> **EXERCISE**: In the material below, find all lines with the string "hyperlink" and copy them.

------------------------------------------------------------

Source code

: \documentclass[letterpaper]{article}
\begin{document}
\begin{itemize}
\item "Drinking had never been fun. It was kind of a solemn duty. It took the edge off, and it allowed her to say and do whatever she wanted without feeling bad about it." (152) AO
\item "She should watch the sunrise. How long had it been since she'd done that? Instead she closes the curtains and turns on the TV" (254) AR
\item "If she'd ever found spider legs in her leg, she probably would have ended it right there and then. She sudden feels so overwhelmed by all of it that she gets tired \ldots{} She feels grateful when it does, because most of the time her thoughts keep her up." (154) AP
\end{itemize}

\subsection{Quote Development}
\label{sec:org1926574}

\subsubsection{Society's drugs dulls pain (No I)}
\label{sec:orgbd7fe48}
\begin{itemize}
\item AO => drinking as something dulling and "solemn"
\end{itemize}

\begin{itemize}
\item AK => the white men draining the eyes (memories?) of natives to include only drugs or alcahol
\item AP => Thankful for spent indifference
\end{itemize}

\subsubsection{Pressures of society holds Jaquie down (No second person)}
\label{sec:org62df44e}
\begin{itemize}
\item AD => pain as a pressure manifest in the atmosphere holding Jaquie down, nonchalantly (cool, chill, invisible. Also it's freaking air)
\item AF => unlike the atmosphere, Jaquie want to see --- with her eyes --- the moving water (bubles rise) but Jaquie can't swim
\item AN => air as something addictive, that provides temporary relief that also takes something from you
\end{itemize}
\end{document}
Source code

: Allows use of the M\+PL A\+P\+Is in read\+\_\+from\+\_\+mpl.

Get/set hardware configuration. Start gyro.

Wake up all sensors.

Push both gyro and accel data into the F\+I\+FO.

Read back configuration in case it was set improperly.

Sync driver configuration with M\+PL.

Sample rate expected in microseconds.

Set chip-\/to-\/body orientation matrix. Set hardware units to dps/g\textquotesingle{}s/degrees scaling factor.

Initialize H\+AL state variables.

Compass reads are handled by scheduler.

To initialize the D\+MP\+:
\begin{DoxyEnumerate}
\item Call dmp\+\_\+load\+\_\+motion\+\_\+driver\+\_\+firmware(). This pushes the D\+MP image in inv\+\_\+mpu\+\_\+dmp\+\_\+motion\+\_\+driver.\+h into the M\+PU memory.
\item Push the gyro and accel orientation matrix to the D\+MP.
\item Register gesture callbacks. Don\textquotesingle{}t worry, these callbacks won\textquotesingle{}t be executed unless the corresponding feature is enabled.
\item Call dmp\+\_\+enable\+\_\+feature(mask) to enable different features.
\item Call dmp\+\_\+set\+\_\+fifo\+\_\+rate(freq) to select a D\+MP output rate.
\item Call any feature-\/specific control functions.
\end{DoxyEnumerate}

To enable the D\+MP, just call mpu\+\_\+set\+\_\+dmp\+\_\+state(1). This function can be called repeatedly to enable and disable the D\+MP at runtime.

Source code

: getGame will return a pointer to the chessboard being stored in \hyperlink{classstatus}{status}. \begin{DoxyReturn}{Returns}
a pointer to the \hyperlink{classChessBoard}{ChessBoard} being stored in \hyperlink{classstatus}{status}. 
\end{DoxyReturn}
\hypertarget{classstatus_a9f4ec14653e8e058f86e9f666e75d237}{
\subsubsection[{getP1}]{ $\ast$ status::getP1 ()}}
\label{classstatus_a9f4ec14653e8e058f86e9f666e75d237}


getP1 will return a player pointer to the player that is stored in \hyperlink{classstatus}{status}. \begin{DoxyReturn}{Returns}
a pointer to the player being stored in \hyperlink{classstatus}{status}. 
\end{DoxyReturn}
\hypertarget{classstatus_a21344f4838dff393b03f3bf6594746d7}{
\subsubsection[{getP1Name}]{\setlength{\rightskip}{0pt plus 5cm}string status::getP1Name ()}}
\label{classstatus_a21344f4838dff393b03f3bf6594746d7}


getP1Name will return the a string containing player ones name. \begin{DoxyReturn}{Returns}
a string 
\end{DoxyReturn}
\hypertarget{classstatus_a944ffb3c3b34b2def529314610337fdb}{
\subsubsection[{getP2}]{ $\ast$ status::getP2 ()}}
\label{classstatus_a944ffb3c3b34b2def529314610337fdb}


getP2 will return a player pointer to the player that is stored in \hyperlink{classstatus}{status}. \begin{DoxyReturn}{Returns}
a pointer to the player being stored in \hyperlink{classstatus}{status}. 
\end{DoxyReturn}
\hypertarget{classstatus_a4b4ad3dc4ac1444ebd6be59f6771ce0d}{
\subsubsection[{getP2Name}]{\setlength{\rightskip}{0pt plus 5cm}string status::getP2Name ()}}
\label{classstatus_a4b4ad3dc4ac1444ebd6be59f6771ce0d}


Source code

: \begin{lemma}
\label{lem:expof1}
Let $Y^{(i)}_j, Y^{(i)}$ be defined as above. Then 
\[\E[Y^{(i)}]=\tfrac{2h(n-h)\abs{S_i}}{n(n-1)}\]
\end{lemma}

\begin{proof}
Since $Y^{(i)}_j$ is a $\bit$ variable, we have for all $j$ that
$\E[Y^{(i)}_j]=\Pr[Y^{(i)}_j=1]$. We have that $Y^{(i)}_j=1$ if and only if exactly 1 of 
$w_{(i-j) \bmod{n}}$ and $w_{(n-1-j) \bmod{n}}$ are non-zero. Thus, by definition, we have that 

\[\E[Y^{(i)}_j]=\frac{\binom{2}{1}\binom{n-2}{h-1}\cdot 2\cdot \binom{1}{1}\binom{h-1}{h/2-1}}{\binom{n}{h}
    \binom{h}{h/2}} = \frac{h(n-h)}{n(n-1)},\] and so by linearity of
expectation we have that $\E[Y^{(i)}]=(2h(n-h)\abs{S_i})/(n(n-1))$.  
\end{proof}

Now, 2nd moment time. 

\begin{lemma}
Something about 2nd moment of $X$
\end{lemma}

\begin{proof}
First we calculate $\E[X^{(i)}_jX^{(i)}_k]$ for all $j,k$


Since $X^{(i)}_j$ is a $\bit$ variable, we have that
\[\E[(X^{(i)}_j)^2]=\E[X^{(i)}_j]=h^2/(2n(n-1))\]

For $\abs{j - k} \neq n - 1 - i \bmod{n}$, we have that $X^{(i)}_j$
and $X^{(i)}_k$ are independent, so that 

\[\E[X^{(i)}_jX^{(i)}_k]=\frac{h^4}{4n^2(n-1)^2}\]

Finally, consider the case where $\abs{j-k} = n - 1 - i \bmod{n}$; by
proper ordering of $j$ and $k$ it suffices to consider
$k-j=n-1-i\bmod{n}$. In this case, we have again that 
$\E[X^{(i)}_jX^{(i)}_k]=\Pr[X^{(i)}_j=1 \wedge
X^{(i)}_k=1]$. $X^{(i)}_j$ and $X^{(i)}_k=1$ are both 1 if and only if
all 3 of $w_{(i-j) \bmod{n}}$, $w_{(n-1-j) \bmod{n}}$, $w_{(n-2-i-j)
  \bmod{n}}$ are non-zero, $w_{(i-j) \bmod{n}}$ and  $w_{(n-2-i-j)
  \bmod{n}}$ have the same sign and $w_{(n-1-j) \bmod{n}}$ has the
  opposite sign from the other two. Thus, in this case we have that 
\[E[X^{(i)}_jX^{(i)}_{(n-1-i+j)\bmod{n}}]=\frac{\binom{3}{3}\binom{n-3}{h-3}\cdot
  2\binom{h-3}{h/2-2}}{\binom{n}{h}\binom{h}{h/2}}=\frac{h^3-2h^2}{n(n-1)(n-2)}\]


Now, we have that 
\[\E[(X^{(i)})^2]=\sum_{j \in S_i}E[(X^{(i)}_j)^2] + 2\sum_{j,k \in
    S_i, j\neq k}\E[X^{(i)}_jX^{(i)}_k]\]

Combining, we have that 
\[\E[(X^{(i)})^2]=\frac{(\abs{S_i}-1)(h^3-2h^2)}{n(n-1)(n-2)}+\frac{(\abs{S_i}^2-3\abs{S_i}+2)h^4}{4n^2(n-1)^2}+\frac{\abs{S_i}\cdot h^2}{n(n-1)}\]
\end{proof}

------------------------------------------------------------

> **ANSWER TO THIS PROBLEM**:
: getGame will return a pointer to the chessboard being stored in \hyperlink{classstatus}{status}. \begin{DoxyReturn}{Returns}
a pointer to the \hyperlink{classChessBoard}{ChessBoard} being stored in \hyperlink{classstatus}{status}. 
getP1 will return a player pointer to the player that is stored in \hyperlink{classstatus}{status}. \begin{DoxyReturn}{Returns}
a pointer to the player being stored in \hyperlink{classstatus}{status}. 
getP2 will return a player pointer to the player that is stored in \hyperlink{classstatus}{status}. \begin{DoxyReturn}{Returns}
a pointer to the player being stored in \hyperlink{classstatus}{status}. 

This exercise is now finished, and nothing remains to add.